Provided records Start Marker

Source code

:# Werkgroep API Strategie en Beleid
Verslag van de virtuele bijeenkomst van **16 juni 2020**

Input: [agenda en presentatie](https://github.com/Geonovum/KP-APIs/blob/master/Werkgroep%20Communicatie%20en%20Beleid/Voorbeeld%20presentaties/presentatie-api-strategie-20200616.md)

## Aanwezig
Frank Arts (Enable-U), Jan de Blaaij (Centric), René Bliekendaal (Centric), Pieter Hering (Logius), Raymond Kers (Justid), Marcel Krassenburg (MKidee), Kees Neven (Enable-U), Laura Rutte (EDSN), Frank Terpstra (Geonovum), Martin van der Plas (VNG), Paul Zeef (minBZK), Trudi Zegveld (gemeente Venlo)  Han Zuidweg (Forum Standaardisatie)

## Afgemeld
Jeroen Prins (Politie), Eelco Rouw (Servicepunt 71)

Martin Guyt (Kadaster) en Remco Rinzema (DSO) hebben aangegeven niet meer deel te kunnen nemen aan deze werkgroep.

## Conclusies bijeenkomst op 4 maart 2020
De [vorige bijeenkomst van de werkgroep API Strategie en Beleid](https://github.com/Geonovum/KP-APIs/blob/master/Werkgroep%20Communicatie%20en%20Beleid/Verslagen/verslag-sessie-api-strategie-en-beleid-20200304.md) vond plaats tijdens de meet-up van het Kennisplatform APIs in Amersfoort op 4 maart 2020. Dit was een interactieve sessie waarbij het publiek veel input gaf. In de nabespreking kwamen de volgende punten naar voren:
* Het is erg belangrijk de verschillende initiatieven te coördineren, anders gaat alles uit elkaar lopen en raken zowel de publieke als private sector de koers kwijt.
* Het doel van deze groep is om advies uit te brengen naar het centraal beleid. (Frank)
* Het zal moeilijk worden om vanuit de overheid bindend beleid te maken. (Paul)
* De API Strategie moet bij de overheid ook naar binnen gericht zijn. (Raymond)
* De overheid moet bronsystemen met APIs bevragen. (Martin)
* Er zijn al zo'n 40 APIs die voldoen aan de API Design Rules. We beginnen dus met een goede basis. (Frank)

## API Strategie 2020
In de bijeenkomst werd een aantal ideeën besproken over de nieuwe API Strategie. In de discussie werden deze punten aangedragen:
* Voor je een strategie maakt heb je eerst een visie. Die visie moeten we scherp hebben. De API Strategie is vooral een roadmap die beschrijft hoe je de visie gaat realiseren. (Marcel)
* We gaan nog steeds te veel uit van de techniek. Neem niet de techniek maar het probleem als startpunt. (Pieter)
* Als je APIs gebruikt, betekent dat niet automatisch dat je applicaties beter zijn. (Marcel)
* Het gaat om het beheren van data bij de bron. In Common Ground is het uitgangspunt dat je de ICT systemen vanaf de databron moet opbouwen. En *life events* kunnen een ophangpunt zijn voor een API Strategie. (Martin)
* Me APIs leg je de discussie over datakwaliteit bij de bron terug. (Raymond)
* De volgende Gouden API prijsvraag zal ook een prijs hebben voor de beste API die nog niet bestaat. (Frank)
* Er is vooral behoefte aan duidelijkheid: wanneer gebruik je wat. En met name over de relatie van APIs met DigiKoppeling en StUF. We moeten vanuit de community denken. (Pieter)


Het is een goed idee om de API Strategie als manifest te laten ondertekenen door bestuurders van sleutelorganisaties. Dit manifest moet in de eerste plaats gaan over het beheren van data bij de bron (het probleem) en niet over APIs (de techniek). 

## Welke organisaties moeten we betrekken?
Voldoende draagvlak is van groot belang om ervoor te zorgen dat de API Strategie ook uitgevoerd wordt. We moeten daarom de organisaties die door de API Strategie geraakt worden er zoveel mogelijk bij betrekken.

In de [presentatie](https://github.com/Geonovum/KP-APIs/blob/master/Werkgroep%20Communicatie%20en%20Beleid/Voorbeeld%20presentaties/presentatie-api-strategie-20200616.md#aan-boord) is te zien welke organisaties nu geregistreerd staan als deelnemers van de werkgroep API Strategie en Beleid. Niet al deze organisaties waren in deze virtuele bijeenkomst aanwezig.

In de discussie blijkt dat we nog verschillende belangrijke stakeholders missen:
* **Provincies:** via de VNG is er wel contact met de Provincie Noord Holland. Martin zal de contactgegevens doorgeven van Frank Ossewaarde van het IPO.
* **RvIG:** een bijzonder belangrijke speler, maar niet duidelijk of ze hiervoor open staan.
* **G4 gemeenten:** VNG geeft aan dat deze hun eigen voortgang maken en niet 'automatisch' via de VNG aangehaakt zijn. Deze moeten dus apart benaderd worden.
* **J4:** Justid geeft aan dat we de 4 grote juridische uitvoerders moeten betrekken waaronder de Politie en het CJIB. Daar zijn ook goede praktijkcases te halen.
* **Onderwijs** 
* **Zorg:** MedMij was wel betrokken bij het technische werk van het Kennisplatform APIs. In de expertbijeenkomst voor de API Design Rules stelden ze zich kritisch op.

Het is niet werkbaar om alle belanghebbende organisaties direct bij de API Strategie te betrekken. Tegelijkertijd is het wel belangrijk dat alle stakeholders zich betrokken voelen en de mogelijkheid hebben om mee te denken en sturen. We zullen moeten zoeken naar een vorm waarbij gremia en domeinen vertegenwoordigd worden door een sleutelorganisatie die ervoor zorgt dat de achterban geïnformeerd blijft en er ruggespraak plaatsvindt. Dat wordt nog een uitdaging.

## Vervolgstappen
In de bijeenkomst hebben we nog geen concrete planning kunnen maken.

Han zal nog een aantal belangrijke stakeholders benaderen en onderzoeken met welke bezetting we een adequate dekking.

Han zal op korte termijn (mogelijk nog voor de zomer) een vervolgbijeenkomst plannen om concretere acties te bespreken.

Provided records End Marker

### What you have to do:
Set down, exactly and in full, the lines from the one containing "In de bijeenkomst hebben" through the end of the entries; no other line belongs.

### Solution to the exercise:
In de bijeenkomst hebben we nog geen concrete planning kunnen maken.

Han zal nog een aantal belangrijke stakeholders benaderen en onderzoeken met welke bezetting we een adequate dekking.

Han zal op korte termijn (mogelijk nog voor de zomer) een vervolgbijeenkomst plannen om concretere acties te bespreken.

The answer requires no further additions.